[EXERCISE INSTRUCTIONS]
Going down the listing below, print exactly each line from the one with "- VACUUM/ANALYZE/index stats" up to and including the one with "- Run ANALYZE", and skip the rest.

[AVAILABLE DATA]
============
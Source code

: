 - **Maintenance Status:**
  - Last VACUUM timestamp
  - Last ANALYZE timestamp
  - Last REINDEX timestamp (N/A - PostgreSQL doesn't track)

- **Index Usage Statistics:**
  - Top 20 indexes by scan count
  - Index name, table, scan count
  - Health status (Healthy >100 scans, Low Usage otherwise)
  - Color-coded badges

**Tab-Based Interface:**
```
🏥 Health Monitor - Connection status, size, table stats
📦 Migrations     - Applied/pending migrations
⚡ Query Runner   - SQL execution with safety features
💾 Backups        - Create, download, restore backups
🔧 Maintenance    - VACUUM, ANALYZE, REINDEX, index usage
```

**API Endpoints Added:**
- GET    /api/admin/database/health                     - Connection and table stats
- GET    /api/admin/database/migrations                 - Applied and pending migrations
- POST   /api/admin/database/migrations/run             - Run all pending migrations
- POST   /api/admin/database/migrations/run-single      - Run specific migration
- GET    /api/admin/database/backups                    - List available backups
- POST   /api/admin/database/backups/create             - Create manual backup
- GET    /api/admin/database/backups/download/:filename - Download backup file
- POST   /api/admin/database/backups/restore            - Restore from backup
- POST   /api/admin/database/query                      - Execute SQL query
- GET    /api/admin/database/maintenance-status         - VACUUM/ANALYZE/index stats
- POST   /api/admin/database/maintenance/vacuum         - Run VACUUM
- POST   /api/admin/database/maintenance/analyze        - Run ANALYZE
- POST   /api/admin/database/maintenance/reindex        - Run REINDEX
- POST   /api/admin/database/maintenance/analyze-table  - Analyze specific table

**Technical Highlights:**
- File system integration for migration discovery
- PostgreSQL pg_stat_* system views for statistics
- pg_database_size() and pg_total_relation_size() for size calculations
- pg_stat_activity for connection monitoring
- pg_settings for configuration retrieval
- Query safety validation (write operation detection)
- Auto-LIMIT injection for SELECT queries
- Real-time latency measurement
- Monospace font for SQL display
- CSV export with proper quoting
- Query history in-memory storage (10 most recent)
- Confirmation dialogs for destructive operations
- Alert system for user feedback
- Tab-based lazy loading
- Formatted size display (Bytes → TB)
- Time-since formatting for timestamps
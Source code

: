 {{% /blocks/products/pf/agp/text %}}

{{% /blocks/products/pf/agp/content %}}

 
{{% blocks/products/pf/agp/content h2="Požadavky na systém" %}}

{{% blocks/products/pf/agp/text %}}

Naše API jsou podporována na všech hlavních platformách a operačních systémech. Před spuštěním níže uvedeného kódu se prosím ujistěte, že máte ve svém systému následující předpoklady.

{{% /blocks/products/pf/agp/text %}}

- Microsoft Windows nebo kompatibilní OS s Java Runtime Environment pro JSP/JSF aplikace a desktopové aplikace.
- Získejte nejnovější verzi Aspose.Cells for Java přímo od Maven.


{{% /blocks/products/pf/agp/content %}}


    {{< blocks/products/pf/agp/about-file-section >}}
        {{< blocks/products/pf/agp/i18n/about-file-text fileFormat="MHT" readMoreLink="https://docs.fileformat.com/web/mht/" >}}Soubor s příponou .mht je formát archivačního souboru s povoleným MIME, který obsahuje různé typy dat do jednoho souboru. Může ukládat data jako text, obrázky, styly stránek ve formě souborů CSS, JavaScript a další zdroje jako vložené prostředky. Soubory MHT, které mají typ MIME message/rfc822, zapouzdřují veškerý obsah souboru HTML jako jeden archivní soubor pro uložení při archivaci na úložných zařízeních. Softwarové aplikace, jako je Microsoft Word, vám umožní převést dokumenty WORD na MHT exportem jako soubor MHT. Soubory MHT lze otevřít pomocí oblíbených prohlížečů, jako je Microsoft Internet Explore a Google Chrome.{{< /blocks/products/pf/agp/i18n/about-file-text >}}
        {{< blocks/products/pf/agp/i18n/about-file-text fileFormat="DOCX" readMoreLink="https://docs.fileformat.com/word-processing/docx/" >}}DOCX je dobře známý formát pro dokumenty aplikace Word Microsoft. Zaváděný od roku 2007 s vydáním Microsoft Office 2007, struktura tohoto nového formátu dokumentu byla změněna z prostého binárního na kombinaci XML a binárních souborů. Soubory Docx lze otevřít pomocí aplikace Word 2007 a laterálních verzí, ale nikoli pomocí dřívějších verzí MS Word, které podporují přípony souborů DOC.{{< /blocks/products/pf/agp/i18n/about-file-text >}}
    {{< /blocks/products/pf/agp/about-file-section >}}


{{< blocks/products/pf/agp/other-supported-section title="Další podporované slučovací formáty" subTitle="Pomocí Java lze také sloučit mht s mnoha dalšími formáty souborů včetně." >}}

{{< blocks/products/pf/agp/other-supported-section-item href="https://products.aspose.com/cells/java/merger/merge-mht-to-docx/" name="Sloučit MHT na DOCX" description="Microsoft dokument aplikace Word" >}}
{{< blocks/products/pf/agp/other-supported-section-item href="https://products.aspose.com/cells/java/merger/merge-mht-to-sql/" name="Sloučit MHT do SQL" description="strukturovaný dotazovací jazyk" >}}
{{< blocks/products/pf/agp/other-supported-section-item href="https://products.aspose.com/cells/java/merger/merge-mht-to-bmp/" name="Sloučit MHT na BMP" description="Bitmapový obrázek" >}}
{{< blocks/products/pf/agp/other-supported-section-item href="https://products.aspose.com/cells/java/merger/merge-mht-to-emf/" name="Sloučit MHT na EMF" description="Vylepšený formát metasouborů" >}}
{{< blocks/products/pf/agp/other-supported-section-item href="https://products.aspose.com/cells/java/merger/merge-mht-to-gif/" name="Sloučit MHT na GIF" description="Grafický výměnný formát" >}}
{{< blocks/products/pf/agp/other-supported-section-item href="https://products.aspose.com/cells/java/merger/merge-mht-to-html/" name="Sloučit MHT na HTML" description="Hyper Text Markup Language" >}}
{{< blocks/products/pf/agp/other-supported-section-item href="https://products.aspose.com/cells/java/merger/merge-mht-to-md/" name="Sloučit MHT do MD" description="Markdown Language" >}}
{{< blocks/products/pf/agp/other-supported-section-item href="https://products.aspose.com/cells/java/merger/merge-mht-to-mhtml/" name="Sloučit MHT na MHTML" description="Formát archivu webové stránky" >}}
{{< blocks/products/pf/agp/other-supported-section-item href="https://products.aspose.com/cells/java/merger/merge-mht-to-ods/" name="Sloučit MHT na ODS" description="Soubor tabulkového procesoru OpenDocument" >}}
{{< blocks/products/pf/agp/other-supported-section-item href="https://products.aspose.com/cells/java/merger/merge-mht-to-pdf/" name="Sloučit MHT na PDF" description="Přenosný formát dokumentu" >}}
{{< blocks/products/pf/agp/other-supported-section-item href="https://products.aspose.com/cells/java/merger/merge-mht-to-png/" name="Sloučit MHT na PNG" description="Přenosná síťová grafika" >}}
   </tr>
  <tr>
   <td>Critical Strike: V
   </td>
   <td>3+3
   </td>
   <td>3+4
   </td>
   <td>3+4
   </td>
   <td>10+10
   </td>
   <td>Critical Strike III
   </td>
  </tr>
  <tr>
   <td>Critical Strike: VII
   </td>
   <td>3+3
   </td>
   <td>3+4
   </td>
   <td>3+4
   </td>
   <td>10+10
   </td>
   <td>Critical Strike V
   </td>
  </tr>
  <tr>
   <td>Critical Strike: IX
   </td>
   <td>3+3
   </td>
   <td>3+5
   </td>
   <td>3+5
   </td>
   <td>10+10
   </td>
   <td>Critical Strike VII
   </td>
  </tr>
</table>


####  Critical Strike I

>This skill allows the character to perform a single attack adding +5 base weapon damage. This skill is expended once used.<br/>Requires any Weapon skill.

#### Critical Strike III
============
[RESPONSE FOR THIS EXERCISE]
- GET    /api/admin/database/maintenance-status         - VACUUM/ANALYZE/index stats
- POST   /api/admin/database/maintenance/vacuum         - Run VACUUM
- POST   /api/admin/database/maintenance/analyze        - Run ANALYZE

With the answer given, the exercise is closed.